O brinde do chocolate Surpresa era voltado para algum assunto em específico em
cada época do ano. Tivemos Feras da África, Animais do Cerrado, Mundo Marinho e
por aí vai. Na época de Animais do Cerrado, sempre tirava o veado campeiro.
Quando foi Feras da África, revezava entre gazela e antílope, mas
esporadicamente aparecia um gnu, que nada mais do que uma gazela metrossexual
bombada com chifres estilo Lady Gaga. Na época do Mundo Marinho era a minha
chance de tirar algo um pouco diferente, mas, aparentemente, a diversidade dos
setes mares também é grande o suficiente para me pregar peças.

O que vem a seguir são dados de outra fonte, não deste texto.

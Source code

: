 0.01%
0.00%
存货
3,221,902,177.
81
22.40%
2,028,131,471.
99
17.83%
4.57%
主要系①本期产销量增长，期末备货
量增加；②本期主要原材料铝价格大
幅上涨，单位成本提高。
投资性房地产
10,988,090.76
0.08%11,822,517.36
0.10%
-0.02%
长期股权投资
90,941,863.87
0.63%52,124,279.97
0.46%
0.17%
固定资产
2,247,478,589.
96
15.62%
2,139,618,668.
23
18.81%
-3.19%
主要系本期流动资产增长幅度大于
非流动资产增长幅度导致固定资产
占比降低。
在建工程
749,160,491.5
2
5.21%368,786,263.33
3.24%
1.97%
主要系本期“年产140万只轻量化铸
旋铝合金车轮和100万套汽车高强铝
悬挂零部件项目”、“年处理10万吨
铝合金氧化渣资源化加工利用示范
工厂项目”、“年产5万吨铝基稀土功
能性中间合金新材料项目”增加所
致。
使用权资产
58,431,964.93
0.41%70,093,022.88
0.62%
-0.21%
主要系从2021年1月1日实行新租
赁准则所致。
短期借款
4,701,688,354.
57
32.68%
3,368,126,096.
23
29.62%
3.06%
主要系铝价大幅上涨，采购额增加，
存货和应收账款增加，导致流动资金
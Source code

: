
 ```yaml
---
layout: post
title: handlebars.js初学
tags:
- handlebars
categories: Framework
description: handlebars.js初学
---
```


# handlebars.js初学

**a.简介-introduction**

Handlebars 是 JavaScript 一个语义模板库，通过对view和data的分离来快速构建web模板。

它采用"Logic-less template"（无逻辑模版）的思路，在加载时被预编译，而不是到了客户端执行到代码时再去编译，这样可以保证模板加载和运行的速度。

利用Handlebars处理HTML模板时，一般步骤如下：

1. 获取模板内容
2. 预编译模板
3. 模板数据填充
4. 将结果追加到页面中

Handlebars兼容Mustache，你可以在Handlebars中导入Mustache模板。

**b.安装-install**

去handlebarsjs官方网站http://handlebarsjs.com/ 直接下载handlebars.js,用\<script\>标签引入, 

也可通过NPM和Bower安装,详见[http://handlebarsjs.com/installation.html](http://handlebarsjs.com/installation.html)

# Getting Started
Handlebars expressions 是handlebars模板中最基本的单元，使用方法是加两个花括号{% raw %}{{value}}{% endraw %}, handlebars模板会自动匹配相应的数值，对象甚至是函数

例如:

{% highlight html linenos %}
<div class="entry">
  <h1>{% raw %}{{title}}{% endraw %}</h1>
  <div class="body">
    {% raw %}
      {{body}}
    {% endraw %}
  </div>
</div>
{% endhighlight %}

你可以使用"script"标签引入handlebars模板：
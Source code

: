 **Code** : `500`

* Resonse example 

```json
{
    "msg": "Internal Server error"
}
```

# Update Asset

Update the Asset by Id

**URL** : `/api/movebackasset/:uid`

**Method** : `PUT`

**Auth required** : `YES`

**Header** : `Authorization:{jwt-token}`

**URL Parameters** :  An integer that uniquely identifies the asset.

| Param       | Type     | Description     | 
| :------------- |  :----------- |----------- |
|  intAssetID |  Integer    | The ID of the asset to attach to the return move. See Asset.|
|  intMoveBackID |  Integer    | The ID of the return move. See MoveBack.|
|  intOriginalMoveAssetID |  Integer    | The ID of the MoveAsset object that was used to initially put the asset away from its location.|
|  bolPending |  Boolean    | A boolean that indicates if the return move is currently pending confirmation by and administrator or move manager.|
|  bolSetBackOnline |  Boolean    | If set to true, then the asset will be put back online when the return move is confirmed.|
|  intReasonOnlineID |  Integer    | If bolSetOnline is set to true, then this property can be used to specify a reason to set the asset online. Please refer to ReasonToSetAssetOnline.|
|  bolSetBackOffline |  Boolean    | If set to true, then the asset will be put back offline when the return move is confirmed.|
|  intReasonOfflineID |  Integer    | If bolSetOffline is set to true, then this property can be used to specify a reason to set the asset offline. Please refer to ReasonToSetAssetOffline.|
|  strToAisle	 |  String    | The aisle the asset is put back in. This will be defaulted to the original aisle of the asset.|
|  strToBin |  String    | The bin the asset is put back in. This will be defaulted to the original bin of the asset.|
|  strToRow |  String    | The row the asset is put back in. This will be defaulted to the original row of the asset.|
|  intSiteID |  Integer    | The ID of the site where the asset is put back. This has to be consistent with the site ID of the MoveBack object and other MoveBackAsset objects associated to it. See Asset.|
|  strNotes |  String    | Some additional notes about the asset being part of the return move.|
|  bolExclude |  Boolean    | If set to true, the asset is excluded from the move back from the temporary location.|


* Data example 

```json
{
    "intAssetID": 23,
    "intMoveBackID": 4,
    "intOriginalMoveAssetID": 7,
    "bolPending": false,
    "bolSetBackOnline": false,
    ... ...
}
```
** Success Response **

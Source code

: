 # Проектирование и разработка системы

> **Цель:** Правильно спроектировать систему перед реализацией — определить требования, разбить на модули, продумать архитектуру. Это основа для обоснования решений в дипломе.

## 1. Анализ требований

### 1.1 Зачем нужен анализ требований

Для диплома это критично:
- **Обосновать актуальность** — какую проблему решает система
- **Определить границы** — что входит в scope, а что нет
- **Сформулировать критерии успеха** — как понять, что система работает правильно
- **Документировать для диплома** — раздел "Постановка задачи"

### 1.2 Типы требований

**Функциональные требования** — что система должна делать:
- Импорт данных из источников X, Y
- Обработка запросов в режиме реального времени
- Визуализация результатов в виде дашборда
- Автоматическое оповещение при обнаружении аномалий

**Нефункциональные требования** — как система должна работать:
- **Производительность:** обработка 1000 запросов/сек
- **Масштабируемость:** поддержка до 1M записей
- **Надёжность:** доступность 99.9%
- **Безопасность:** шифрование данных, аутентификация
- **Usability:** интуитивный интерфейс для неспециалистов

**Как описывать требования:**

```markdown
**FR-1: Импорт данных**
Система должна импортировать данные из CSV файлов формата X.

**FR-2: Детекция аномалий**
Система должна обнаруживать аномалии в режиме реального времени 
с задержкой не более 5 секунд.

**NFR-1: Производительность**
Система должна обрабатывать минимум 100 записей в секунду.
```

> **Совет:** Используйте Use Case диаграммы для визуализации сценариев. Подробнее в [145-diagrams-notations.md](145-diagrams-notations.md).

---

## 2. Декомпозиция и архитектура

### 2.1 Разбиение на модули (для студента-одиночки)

Quando achava se
tratar da oportunidade de tirar um temido tubarão branco ou o cobiçado marlin
azul, me apareciam a estrela-do-mar, a moréia e o peixe-espada (que nem é tão
másculo quanto o nome sugere).
Na época em que o Kinder Ovo chegou ao
mercado, eu já era suficientemente viciado em chocolate para me abalar com
brindes ruins e, convenhamos, esses eram o piores. Não que sejam de baixa
qualidade ou não existia interesse nos temas que eles escolhiam. Não! Muito
pelo contrário! Vi diversos conhecidos colecionando miniaturas da
Hanna-Barbera, veículos bem transados de todos os tipos, peças que quando
reunidas formavam robôs irados e até personagens de mundos fantasiosos de elfos
e ogros. Mas comigo, bem, comigo nada disto aparecia. Comigo era sempre peça
para montar uma réplica da Barbie. Eu podia comprar uma caixa fechada com 50
Kinder Ovo (seria o plural Kinderes Ovos?) que não sairia, sequer, um brinde
diferente de uma peça para montar a cópia fajuta da Barbie. Se comprasse por
teimosia a caixa com 50 unidades, ao final teria uma Barbie feia de três metros
de altura.
Era claro que alguma entidade
relacionada a chocolate e brindes estava tentando me mandar alguma mensagem
subliminar. Até mesmo para alguém da minha idade na época isso estava bem
óbvio, tanto que passei a observar melhor a rotina das outras pessoas para
tentar identificar em qual gordice teria mais sorte com os brindes. Foi então
que notei os picolés de fruta da Kibon. Existiam quatro sabores: coco, limão,
tangerina e uva. Ao final sempre era possível encontrar uma frase no palito, ou
dizendo para ter mais sorte na próxima vez, ou anunciando que acabara de ganhar
outro picolé grátis. A premissa ali envolvida era a ideal, não tinha surpresa
desagradável. Existiam apenas duas opções e ambas, mesmo sendo uma delas nula,
me agradavam. Passei então a notar o padrão da Kibon de influenciar a demanda
dos picolés. Os sabores que tinham mais saída raramente eram premiados, já o de
limão, o qual poucas pessoas compravam, sempre era premiado. Estratégia
estabelecida, lá fui eu na padaria comprar o picolé de limão, somente pelo
prazer de ganhar algo. Optei por comprar quatro de uma só vez, assim teria
quatro palitos premiados, três deles trocaria pelos de outros sabores e o
quarto trocaria por outro de limão para dar continuidade ao suposto fluxo
infinito de sorvete de limão grátis. Chegando então em casa, terminado o
primeiro veio a mensagem: “Não foi dessa
vez. Kibon agradece!”. Fiquei um pouco frustrado, confesso, mas as chances
permitiam essa possibilidade. Segui para o segundo com a certeza de ter mais
chances: “Não foi dessa vez. Kibon
agradece!”. Parecia que tinha conseguido comprar do único lote não premiado
de picolés de limão, mas não desisti e segui para o terceiro certo da vitória:
“Não foi dessa vez. Kibon agradece!”.
Sobrou apenas um e nem pensei duas vezes, mesmo com a cabeça doendo de tanto
gelo, fui voraz para chegar logo ao final e terminado me deparei com a mensagem:
“Mas vai gostar de chupar assim lá em
casa, hein?”.
Pois é, e aí, vai insistir em falar que brindes e má alimentação andam
juntos? Só não entreguem este texto ao Feliciano, ou ele vai ligar os pontos e
criar a relação entre brindes e homossexualidade.